Load GitHub issues into a source table using dlt’s REST API source:
# loaders/github_sources.py
import dlt
from dlt.sources.rest_api import rest_api_source
from sqlbuild.loaders import loader
from sqlbuild.executor.load.models import LoaderContext

@loader
def raw_github_issues(ctx: LoaderContext):
    source = rest_api_source({
        "client": {
            "base_url": "https://api.github.com/",
            "headers": {"Authorization": f"Bearer {ctx.vars['github_token']}"},
            "paginator": {"type": "header_link"},
        },
        "resources": [
            {
                "name": "issues",
                "endpoint": {
                    "path": "repos/{owner}/{repo}/issues",
                    "params": {
                        "owner": ctx.vars["github_owner"],
                        "repo": ctx.vars["github_repo"],
                        "state": "all",
                        "per_page": 100,
                    },
                },
            },
        ],
    })

    pipeline = dlt.pipeline(
        pipeline_name="github_issues",
        destination=dlt.destinations.duckdb(ctx.connection),
        dataset_name=ctx.target_schema or "main",
    )
    pipeline.run(source)
Bind it to a source:
# sources/github.yml
sources:
  - name: raw_github_issues
    loader: raw_github_issues
    table: issues
    columns:
      - name: id
        type: INTEGER
      - name: title
        type: VARCHAR
      - name: state
        type: VARCHAR
      - name: created_at
        type: TIMESTAMP
Reference it in models:
SELECT id, title, state FROM __source("raw_github_issues")

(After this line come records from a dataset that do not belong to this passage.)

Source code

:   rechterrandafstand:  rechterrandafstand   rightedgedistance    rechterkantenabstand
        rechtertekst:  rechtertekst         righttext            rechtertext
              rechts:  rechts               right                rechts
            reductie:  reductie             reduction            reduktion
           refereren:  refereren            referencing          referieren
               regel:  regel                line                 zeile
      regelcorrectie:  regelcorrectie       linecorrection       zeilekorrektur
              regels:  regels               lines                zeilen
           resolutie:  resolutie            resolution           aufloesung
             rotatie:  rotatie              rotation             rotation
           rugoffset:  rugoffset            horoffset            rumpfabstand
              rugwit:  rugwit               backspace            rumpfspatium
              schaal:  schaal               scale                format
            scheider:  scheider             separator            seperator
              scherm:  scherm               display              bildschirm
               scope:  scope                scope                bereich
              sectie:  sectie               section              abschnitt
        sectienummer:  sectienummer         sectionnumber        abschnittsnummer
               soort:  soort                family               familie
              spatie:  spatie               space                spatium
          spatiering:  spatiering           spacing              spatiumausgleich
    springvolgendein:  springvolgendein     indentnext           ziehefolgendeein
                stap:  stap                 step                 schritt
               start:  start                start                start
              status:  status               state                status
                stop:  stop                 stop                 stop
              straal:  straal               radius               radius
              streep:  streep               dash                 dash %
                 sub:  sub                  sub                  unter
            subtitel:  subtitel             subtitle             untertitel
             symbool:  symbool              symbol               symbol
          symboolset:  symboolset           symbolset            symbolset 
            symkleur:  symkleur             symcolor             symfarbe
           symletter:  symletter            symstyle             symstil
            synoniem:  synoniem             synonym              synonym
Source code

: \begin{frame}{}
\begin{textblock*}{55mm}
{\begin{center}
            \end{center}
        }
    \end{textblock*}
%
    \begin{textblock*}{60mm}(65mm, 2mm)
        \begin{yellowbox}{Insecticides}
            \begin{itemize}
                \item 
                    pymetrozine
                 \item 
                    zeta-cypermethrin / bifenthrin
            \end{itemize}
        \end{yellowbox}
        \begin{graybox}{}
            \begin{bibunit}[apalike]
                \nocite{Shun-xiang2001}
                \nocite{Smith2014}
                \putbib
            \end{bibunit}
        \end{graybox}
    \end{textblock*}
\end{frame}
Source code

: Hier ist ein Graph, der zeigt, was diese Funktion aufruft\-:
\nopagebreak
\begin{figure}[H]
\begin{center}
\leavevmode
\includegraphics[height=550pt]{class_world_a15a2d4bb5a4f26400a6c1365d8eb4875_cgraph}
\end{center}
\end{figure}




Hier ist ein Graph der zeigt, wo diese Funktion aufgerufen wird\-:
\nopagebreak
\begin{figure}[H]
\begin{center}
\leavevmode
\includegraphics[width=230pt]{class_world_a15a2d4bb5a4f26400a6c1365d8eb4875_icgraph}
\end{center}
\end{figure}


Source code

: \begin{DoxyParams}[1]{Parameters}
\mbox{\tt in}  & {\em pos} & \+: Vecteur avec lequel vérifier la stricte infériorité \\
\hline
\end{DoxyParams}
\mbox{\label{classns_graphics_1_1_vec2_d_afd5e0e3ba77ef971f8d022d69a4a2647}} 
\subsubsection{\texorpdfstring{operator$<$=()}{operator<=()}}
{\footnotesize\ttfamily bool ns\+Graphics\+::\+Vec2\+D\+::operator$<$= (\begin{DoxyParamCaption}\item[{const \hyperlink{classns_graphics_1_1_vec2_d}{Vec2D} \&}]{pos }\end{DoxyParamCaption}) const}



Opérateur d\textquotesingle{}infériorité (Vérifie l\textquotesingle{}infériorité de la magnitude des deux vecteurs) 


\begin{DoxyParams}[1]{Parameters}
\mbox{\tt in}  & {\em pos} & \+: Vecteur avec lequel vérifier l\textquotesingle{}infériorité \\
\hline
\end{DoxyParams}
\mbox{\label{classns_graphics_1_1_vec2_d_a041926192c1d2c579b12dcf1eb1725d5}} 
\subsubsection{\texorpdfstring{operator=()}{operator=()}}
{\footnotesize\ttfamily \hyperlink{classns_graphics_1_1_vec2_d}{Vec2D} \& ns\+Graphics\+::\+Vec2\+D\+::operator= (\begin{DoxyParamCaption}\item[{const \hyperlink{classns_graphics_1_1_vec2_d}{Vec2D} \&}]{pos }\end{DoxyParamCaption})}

Example: SQL database source

Replicate a table from a PostgreSQL database:
# loaders/postgres_sources.py
import dlt
from dlt.sources.sql_database import sql_database
from sqlbuild.loaders import loader
from sqlbuild.executor.load.models import LoaderContext

@loader
def raw_pg_customers(ctx: LoaderContext):
    source = sql_database(
        ctx.vars["postgres_connection_string"],
        table_names=["customers"],
    )

    pipeline = dlt.pipeline(
        pipeline_name="pg_customers",
        destination=dlt.destinations.duckdb(ctx.connection),
        dataset_name=ctx.target_schema or "main",
    )
    pipeline.run(source)

Passing credentials

Use SQLBuild project variables to pass credentials to dlt without hardcoding them:
# sqlbuild_local.toml (gitignored)
[vars]
github_token = "ghp_..."
postgres_connection_string = "postgresql://user:pass@host:5432/db"
Access them in the loader via ctx.vars["github_token"]. For production, set variables via environment variables or per-environment config:
# sqlbuild_project.toml
[environments.prod.vars]
github_token = "${GITHUB_TOKEN}"

DuckDB connection sharing

When using the DuckDB adapter, you can pass ctx.connection directly to dlt’s DuckDB destination. This reuses SQLBuild’s open connection, so dlt writes into the same database file without needing a separate connection string:
pipeline = dlt.pipeline(
    pipeline_name="my_pipeline",
    destination=dlt.destinations.duckdb(ctx.connection),
    dataset_name=ctx.target_schema or "main",
)

Warehouse destinations

For Snowflake, BigQuery, or Databricks, configure dlt with its own connection credentials. dlt writes directly to the warehouse, and SQLBuild reads the resulting tables as sources:
@loader
def raw_api_data(ctx: LoaderContext):
    source = rest_api_source({...})

    pipeline = dlt.pipeline(
        pipeline_name="api_data",
        destination="snowflake",
        dataset_name=ctx.target_schema or "public",
    )
    pipeline.run(source)
Configure dlt credentials via its own secrets.toml or environment variables as described in the dlt documentation.

Build integration

Loaders run automatically during sqb build (when auto_load_sources is enabled). This means dlt pipelines execute as part of the normal build lifecycle:
# dlt loaders run, then models build
sqb build

# skip loading (use existing source data)
sqb build --no-load

# run loaders standalone
sqb load
See Loaders for details on write strategies, the loader context API, auto-load behavior, and source deferral.